'''

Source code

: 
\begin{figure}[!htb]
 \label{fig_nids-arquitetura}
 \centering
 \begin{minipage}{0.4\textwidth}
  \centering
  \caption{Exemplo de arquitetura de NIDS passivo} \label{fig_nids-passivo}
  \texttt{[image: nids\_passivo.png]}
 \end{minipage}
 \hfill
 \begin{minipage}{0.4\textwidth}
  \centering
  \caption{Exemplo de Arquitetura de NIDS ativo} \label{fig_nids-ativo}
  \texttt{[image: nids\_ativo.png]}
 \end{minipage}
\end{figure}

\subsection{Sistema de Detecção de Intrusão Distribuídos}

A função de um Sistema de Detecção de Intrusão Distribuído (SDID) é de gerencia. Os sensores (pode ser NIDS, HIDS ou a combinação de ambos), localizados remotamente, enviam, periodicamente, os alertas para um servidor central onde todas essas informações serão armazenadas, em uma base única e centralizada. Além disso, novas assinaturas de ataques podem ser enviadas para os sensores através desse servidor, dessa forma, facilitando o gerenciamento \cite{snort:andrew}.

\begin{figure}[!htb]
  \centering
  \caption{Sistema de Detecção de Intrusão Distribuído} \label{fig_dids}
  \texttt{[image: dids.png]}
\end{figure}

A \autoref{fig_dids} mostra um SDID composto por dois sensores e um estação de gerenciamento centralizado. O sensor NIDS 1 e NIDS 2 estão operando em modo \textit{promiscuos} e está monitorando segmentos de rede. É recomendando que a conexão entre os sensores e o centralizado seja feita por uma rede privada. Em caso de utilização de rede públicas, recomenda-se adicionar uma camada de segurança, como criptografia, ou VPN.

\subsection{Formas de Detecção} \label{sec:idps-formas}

'''

Task goal :: Copy out whichever lines of the listing contain the word "caption".

Final answer ::
  \caption{Exemplo de arquitetura de NIDS passivo} \label{fig_nids-passivo}
  \caption{Exemplo de Arquitetura de NIDS ativo} \label{fig_nids-ativo}
  \caption{Sistema de Detecção de Intrusão Distribuído} \label{fig_dids}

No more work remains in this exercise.